11. The method according to claim 1 , wherein said computer processor (12A- 12C) operates in accordance with a hot- word- first fetch policy.

12. A cache memory system (10) , said cache memory system (10) interfacing a computer processor (12A- 12C) with a low-level memory (20), said cache memory system (10) comprising: a level one (Ll) high speed cache memory (16A-16B), coupled to said computer processor (12A- 12C) and a higher level high speed cache memory (18), a configurable register (26) coupled to the higher level high speed cache memory (18), configured to dynamically determine the spatial locality of a currently running task/transaction on said computer processor (12A- 12C) and a refill/fetch controller coupled to the higher level high speed cache memory (18) configured to issue a customized data request to the low-level memory (20) in dependence on the dynamically determined spatial locality information.

13. The cache memory system of claim 12, wherein said computer processor (12A- 12C) operates in accordance with a hot- word- first fetch policy.

14. The cache memory system of claim 12, wherein the spatial locality information is calculated during a context switch of the currently scheduled task/transaction.

15. The cache memory system of claim 12, wherein the spatial locality information is calculated at least two times during each scheduled execution of the currently scheduled task/transaction on said computer processor (12A- 12C).

16. The cache memory system of claim 12, wherein the act of determining said degree of spatial locality of the currently scheduled task/transaction further comprises utilizing run-time measurements that characterize the access patterns of the currently scheduled task/transaction on a processor.

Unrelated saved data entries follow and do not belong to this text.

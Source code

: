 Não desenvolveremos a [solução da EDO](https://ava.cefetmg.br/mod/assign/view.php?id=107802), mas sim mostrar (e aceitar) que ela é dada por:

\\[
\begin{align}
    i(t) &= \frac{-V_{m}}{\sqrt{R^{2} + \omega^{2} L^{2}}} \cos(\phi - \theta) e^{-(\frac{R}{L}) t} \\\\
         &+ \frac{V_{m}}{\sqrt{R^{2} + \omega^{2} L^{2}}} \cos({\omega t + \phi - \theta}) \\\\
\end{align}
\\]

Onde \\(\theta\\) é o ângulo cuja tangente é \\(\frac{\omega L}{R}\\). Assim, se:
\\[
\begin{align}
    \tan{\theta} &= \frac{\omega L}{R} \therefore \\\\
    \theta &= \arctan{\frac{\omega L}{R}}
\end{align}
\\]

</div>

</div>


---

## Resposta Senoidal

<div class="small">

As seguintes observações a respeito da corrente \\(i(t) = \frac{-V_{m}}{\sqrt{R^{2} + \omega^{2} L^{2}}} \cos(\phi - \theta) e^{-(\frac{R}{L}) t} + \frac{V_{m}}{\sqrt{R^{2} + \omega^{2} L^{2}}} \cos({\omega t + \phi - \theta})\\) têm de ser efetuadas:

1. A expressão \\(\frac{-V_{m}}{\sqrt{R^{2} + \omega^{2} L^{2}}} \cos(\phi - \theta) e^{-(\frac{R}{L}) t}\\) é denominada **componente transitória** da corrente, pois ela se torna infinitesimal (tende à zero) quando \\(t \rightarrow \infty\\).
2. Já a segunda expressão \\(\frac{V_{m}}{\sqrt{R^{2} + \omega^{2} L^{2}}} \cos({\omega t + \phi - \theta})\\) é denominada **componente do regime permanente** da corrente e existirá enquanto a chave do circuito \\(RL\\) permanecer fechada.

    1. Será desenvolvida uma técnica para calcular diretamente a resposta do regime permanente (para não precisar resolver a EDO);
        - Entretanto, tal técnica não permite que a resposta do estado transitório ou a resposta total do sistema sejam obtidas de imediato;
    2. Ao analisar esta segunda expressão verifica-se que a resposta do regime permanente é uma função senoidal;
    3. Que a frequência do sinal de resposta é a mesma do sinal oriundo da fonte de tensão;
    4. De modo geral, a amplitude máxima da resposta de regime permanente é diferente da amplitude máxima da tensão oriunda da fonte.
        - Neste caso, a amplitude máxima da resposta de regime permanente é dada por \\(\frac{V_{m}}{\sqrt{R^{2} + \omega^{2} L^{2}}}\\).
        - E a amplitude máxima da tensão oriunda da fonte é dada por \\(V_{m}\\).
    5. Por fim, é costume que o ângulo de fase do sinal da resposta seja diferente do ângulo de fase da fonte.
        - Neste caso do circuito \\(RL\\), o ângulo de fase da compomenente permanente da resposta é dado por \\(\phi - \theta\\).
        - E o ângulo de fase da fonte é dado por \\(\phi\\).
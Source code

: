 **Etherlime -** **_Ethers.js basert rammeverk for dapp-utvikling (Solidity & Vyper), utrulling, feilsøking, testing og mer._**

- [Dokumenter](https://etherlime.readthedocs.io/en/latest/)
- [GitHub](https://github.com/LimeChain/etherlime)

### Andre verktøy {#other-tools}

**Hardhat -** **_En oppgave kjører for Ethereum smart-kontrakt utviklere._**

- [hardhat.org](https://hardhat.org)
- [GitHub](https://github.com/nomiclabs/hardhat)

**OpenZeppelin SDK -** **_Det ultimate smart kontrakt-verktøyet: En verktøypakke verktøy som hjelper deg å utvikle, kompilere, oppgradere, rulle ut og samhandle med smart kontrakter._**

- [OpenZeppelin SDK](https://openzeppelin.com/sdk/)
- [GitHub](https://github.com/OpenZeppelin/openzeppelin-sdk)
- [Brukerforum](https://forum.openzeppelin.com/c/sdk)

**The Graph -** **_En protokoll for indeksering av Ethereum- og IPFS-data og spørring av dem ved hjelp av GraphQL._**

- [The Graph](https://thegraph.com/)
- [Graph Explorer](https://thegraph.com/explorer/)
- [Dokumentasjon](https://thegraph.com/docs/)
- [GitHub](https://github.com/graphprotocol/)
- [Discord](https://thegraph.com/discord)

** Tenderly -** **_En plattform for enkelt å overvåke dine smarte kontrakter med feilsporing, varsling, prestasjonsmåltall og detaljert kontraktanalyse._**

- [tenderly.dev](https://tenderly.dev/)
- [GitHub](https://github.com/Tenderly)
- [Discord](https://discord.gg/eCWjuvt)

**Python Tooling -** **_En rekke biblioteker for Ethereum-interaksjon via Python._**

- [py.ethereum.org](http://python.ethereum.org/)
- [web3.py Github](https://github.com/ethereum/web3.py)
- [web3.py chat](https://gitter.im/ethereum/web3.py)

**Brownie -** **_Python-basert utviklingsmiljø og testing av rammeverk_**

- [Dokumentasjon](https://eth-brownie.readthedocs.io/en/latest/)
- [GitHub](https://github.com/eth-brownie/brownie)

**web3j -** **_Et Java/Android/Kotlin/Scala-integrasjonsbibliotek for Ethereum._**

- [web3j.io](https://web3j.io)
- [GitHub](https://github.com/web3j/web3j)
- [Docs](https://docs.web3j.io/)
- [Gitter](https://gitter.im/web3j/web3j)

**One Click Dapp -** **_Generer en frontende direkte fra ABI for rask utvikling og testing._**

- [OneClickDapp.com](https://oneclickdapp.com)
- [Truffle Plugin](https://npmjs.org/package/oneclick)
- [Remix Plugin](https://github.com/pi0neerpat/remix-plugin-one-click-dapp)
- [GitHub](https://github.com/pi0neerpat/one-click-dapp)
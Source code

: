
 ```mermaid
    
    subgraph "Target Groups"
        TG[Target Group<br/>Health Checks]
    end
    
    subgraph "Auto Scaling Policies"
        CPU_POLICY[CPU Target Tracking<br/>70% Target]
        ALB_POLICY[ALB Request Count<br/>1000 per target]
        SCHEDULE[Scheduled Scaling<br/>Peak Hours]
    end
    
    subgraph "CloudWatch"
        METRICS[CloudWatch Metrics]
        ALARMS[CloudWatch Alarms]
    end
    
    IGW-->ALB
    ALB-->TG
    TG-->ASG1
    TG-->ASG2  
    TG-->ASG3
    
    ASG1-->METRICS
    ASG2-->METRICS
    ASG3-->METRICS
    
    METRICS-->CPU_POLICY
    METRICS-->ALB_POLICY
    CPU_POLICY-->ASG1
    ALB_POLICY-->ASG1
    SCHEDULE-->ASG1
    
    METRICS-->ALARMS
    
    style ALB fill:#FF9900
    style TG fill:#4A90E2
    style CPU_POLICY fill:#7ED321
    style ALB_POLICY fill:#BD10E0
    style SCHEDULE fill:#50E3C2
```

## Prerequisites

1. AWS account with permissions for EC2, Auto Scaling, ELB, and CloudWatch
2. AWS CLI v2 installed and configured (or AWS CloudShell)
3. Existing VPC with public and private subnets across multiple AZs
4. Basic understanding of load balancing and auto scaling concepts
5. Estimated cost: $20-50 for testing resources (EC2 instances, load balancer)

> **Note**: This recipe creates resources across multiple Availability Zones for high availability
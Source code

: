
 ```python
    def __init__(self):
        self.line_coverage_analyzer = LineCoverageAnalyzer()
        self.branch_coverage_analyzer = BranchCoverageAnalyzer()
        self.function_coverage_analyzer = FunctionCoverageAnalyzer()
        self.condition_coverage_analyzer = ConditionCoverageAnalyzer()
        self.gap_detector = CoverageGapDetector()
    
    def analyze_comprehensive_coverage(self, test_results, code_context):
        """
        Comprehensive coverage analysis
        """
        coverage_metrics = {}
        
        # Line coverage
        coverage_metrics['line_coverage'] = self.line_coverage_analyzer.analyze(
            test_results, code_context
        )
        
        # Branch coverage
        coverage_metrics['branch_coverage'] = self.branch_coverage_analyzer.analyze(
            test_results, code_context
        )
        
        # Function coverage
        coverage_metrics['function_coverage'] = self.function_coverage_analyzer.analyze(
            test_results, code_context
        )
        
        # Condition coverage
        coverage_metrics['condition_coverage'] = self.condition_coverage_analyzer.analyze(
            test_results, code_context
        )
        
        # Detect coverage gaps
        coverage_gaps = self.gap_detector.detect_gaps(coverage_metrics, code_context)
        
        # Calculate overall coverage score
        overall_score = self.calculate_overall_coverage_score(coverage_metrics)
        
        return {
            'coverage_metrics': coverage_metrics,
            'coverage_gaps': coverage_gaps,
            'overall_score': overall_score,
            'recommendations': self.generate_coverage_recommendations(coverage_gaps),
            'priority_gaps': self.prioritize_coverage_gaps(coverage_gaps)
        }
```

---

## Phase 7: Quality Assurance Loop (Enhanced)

17. A program product tangibly embodying a program of computer readable instructions executable by a digital processing apparatus to control a cache memory system having, a level one (Ll) high speed cache memory (16A- 16B), at least a level two (L2) high speed cache memory, a configurable register (26) coupled to the level two (L2) high speed cache memory (18) and a refill/fetch controller coupled to the level two (L2) high speed cache memory (18), said program product controlling the computer system to perform operations comprising: determining that a cache miss has occurred in said level one (Ll) high-speed cache memory (16A- 16C), determining that a cache miss has occurred in said and at least one higher order cache, said cache miss occurring in response to a data request from said at least one computer processor (12A-12C) for data stored in a low level memory (20) coupled to said at least one shared higher order cache; calculating a measure of the spatial locality of a currently scheduled task/transaction associated with said data request from said at least one computer processor (12A- 12C); issuing a type-one data request to said low-level memory (20) in the case where it is determined that the calculated spatial locality exceeds a predetermined threshold, otherwise issuing a type-two data request to said low-level memory system (20); and retrieving the requested data from the low level memory (20) in accordance with one of said type-one customized data request or said type-two customized data request.

18. The program product according to claim 17, wherein the first predetermined threshold is calculated as a percentage of a first predetermined maximum numerical value.

19. The program product according to claim 17, wherein the percentage is on the order of seventy percent of said predetermined maximum numerical value.